Pickets target Methodist church

ELLENSBURG – A small group of anti-gay picketers from Kansas on Sunday targeted a church that until recently was the home parish of a lesbian minister.

Karen Dammann no longer preaches at Ellensburg First United Methodist Church, having taken family leave following a decision by the church’s national conference that homosexuality is incompatible with its teachings. The seven picketers said they were targeting the church because of the support its members had shown for Dammann.

Many of Dammann’s supporters attended services Sunday, greeting the protesters with rainbow-colored ribbons, messages of tolerance and yellow tape delineating a “hate-free zone.”

Linda Lambert, a Methodist from Bellingham, made the trip to Central Washington to show support.

“I feel a lot of kinship and support of the Ellensburg Methodists,” Lambert told the Daily Record of Ellensburg. “I wanted to be here for them.”

The protesters, bearing signs with messages such as “Thank God for AIDS,” came from the Topeka-based Westboro Baptist Church, which is led by Fred Phelps, a virulent critic of homosexuality. Though Phelps did not attend Sunday’s protest, his 21-year-old granddaughter and 12-year-old grandson did.

“I like telling everyone what they’re doing is wrong and that God hates America, and it’s just fun coming out and standing,” said the grandson, Micaiah Phelps-Davis.

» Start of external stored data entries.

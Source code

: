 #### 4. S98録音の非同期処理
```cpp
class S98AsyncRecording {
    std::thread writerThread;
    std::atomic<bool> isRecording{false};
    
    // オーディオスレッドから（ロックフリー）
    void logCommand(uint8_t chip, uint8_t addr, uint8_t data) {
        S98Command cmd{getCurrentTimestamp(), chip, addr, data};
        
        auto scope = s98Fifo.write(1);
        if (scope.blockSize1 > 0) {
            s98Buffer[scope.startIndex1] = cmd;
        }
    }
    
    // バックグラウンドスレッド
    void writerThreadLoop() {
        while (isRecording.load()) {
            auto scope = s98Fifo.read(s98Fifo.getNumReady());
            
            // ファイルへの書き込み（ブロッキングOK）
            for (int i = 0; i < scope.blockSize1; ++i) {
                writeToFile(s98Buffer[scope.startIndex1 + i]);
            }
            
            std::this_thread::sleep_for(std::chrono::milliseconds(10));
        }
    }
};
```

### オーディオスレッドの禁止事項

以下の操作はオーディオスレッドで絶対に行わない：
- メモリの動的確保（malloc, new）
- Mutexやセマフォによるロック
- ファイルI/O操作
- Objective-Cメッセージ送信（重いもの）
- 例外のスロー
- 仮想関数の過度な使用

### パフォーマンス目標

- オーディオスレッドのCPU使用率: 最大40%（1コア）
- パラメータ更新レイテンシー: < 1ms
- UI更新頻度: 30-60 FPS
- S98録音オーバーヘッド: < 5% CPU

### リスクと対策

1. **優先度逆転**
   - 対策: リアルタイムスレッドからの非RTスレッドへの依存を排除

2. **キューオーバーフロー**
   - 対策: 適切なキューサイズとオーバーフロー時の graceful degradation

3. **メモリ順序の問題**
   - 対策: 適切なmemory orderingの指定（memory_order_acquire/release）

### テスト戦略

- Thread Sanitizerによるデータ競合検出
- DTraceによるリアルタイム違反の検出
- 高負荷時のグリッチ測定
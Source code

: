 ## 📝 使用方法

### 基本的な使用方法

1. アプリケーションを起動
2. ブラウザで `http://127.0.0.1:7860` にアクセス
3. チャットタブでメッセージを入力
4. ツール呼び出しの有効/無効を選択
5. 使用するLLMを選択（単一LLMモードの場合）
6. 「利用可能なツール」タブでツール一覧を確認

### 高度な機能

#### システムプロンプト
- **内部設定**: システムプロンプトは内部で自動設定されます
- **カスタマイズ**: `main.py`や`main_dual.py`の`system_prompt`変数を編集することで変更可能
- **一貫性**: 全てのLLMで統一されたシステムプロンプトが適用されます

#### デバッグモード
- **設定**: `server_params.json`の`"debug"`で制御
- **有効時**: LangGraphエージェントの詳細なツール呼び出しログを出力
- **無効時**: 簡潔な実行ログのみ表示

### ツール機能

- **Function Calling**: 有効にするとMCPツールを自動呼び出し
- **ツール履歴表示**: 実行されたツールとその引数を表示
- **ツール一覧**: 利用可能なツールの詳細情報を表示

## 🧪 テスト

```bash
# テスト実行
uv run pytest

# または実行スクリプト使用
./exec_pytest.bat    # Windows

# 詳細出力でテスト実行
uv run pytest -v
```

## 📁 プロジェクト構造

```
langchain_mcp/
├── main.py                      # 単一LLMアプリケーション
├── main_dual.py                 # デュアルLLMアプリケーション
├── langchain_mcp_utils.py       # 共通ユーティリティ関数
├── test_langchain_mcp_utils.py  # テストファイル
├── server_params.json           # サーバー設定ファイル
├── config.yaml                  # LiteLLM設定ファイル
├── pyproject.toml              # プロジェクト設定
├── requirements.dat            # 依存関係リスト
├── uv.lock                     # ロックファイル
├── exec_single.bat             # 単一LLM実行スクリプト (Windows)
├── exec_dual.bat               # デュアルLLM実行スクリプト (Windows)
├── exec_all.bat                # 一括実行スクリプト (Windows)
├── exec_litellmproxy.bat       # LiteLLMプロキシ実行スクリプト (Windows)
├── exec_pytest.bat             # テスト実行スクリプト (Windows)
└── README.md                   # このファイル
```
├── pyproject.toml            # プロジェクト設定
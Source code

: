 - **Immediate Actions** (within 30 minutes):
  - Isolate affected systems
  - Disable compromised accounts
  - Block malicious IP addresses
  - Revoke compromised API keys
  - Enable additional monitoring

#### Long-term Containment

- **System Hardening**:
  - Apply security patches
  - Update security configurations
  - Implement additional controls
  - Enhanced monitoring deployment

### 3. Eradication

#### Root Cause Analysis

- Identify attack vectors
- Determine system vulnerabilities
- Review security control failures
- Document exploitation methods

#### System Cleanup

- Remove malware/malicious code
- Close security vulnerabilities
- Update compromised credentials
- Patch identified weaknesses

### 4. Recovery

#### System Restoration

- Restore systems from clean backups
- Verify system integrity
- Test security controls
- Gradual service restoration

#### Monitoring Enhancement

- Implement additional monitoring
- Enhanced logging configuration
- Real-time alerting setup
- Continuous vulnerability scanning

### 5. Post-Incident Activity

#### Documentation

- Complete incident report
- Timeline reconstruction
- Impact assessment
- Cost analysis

The Westboro Baptist Church “may be America’s most vitriolic fountain of anti-homosexual hate,” according to a file kept on the group by the Southern Poverty Law Center. In addition to its views on gays, the group cheered the explosion of the space shuttle Columbia and maintained that the Sept. 11, 2001, attacks on the United States were God’s way of punishing a nation gone astray.

The picketers said they took issue with the result of a Methodist church trial in Bothell this spring. During it, a jury of 13 Northwest Methodist reaffirmed Dammann’s right to preach.

Despite that ruling, the national Methodist conference later found that gays could not be ordained, and Dammann decided not to return to her church. She remains on family leave in Oregon.

Several Central Washington University students were among those counterprotesting, in what remained a civil display.

Anna Chance, a 20-year-old CWU student who is not a Methodist, said she was particularly upset that the picketers included Phelps’ grandson.

“I saw the little boy get out of their car, and I just feel sad for them that they have all this hate,” Chance said.

Dodie Haight, a member of the Ellensburg church and ardent supporter of Dammann, said she wasn’t letting the picketers bother her. “I try not to think about them,” she said.

Inside the church, the atmosphere was much lighter. Dammann herself did not attend, but Lindsay Thompson, the Seattle attorney who advised Dammann at her church trial, was in town at the church’s request to offer a guest sermon.

Thompson took a moment to condemn Phelps’ group but spent most of his homily focused on the challenges that lie ahead as the United Methodist Church continues to be divided by issues of homosexuality.

“We have all been swept up in the cresting wave of history, then left, when it has passed, to determine what it meant,” he said.

He urged the 100 or so people in attendance – a considerably larger crowd than the church typically draws – to continue to push for inclusiveness in the denomination.

“You are the movers of history,” Thompson said.

While in Ellensburg, the Westboro Baptist Church picketers also stopped by St. Andrew’s Catholic Church because they are anti-Catholic, and the Calvary Baptist and First Presbyterian churches because those churches do not condemn gay people so much as homosexuality.

Ellensburg Police Department Sgt. Mike Coppin said all of the protests ended without incident.